In [1]:
import os
import cv2
import torch
import shutil
import trainer
import ultralytics
from ultralytics import YOLO

In [7]:
# Load Video potential:
import kagglehub
#Download latest version
data_path  = "./data/potholes_video"
# create a directory to store the dataset
os.makedirs(data_path, exist_ok=True)
kaggle_path = kagglehub.dataset_download("gracehephzibahm/pothole-severity-classification")
shutil.move(kaggle_path, data_path)

# move the video file to the data folder
shutil.move(data_path + "/1/Challenge Track 2_ Pothole severity classification via computer vision/sections.mov", data_path + "/sections.mov")

# remove the old directory
shutil.rmtree(data_path + "/1")


In [50]:
def resize_video_by_width(input_video_path, output_video_path, target_width=448):
    cap = cv2.VideoCapture(input_video_path)
    
    if not cap.isOpened():
        print("Error opening video stream or file")
        return
    
    # Get the width and height of the video
    fps = int(cap.get(cv2.CAP_PROP_FPS))
    original_width = int(cap.get(cv2.CAP_PROP_FRAME_WIDTH))
    original_height = int(cap.get(cv2.CAP_PROP_FRAME_HEIGHT))
    
    # Calculate the aspect ratio
    scale_factor = target_width / original_width
    target_height = int(original_height * scale_factor)
    
    # Define the codec and create VideoWriter object
    fourcc = cv2.VideoWriter_fourcc(*'mp4v')
    out = cv2.VideoWriter(output_video_path, fourcc, fps, (target_width, target_height))
    
    while cap.isOpened():
        ret, frame = cap.read()
        if not ret:
            break
        
        # Resize the frame
        resized_frame = cv2.resize(frame, (target_width, target_height))
        
        # Write the resized frame
        out.write(resized_frame)
    
    # Release everything if job is finished
    cap.release()
    out.release()
    cv2.destroyAllWindows()
    
    print("Resized video saved at", output_video_path)
    
    
def resize_video_by_height(input_video_path, output_video_path, target_height=448):
    # Open the input video
    cap = cv2.VideoCapture(input_video_path)

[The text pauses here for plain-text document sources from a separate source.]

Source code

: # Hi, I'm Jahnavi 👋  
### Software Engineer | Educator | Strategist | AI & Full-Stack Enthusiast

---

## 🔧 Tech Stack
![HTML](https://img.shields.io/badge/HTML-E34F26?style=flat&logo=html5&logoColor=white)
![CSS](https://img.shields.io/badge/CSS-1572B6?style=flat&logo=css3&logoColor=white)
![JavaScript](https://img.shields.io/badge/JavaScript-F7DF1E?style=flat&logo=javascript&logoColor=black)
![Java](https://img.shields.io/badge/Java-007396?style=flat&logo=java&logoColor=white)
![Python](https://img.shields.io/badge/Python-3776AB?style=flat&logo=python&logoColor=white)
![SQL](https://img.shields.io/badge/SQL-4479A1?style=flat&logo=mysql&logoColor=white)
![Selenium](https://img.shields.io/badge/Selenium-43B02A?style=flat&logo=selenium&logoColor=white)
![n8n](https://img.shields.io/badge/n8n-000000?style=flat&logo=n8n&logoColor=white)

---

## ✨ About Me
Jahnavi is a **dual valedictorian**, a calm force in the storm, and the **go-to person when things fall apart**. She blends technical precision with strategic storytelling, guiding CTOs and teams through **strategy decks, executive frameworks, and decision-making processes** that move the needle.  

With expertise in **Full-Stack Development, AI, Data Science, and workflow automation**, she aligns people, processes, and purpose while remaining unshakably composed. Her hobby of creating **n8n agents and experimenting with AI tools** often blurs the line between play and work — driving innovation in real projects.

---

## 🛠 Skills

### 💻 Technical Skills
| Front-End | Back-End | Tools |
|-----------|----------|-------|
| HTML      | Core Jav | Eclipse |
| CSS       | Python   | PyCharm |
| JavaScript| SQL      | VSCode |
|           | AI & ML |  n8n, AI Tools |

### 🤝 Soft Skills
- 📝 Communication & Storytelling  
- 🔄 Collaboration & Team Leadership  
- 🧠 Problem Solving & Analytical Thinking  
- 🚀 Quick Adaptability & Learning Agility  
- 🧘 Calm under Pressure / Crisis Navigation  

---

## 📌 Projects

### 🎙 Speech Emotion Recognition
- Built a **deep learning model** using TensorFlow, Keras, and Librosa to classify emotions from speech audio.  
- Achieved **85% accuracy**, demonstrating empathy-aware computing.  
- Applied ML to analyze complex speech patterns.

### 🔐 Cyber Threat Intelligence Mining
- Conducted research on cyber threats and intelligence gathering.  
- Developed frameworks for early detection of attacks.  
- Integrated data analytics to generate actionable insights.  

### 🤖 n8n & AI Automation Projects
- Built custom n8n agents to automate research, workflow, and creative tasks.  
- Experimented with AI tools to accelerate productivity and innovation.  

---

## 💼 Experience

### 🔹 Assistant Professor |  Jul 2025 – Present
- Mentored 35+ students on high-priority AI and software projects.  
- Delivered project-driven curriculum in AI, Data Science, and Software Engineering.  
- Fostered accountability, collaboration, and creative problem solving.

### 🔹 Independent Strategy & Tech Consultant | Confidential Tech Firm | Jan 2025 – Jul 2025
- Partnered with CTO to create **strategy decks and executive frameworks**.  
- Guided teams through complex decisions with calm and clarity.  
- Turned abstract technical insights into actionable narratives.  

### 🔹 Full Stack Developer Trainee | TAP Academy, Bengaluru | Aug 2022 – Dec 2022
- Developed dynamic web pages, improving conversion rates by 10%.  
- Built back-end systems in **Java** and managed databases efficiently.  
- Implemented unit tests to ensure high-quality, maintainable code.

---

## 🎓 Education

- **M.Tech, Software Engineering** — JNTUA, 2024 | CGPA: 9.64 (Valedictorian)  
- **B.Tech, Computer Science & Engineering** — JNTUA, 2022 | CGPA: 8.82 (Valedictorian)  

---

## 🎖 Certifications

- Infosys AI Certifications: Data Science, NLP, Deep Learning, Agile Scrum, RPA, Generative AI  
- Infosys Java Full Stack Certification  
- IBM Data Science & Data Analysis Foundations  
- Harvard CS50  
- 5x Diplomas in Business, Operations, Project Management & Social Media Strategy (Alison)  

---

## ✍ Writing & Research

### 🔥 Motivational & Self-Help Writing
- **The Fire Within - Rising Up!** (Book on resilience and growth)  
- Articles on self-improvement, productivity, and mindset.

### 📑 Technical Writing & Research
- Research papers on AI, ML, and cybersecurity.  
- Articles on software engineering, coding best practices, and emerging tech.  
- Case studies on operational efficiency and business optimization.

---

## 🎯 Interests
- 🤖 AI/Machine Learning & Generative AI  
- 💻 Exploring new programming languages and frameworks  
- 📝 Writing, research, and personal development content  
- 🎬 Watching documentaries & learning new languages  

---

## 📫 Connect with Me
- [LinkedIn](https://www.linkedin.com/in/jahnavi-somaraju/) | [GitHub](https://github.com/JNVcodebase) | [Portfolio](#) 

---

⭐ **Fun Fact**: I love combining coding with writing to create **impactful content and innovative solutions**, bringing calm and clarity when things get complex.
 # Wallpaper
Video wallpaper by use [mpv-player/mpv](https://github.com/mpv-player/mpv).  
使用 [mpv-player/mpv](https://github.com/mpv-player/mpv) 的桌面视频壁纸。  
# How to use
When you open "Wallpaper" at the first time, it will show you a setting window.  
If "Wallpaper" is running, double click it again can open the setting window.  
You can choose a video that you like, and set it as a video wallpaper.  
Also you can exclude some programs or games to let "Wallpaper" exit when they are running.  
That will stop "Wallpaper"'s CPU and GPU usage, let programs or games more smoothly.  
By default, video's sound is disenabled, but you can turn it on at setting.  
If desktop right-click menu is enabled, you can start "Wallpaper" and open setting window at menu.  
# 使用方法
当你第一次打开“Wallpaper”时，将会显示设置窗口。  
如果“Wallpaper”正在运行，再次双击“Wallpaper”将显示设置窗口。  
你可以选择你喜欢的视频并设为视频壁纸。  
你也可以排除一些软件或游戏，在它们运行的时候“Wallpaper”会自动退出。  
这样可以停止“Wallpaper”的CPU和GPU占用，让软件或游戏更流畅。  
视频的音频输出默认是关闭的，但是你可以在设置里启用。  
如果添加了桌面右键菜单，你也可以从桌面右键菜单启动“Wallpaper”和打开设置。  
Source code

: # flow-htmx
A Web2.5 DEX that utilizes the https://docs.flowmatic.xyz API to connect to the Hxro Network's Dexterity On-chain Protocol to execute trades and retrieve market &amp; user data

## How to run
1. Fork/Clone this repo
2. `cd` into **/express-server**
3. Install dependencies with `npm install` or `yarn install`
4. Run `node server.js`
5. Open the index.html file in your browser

    if not cap.isOpened():
        print("Error: Cannot open video.")
        return

    # Get original video properties
    fps = int(cap.get(cv2.CAP_PROP_FPS))
    original_width = int(cap.get(cv2.CAP_PROP_FRAME_WIDTH))
    original_height = int(cap.get(cv2.CAP_PROP_FRAME_HEIGHT))

    # Calculate scaling factor and target width to maintain aspect ratio
    scale_factor = target_height / original_height
    target_width = int(original_width * scale_factor)

    # Video writer setup
    fourcc = cv2.VideoWriter_fourcc(*"mp4v")
    out = cv2.VideoWriter(output_video_path, fourcc, fps, (target_width, target_height))

    while cap.isOpened():
        ret, frame = cap.read()
        if not ret:
            break

        # Resize the frame
        resized_frame = cv2.resize(frame, (target_width, target_height))

        # Write the resized frame to the output video
        out.write(resized_frame)

    # Release resources
    cap.release()
    out.release()
    cv2.destroyAllWindows()

    print(f"Resized video saved as: {output_video_path}")


In [44]:
# For matplotlib RGB:
colors_rgb = {
    'minor_pothole': (0,128,1),   #008001 GREEN
    'medium_pothole': (255,166,0),  #ffa500 ORANGE
    'major_pothole': (229,0,0)      #e50000 RED
}

# For CV2 BGR:
colors_bgr = {
    'minor_pothole': (1,128,0),   #008001 GREEN
    'medium_pothole': (0,166,255),  #ffa500 ORANGE
    'major_pothole': (0,0,229)      #e50000 RED
}


def video_inference(input_video_path, output_video_path, model_name, model_path, without_severity_levels=False):
    if model_name == 'YOLO':
        model = YOLO(model_path)
    elif model_name == 'FASTERRCNN':
        if without_severity_levels is False:
            model = trainer.get_model(model_name="fasterrcnn_resnet50_fpn", with_severity_levels=True)
        else:
            model = trainer.get_model(model_name="fasterrcnn_resnet50_fpn", with_severity_levels=False)
        state_dict = torch.load(model_path, weights_only=True)
        model.load_state_dict(state_dict)
        device = torch.device("cuda" if torch.cuda.is_available() else "cpu")
        model.to(device)  # Move the model to the GPU
        model.eval()  # Set the model to evaluation mode
    else:
        raise ValueError(f"Model name '{model_name}' is not supported. Please use 'YOLO' or 'FASTERRCNN'.")

    # Open video
    cap = cv2.VideoCapture(input_video_path)
    fps = int(cap.get(cv2.CAP_PROP_FPS))
    width = int(cap.get(cv2.CAP_PROP_FRAME_WIDTH))
    height = int(cap.get(cv2.CAP_PROP_FRAME_HEIGHT))

    # Video writer
    fourcc = cv2.VideoWriter_fourcc(*"mp4v")
    out = cv2.VideoWriter(output_video_path, fourcc, fps, (width, height))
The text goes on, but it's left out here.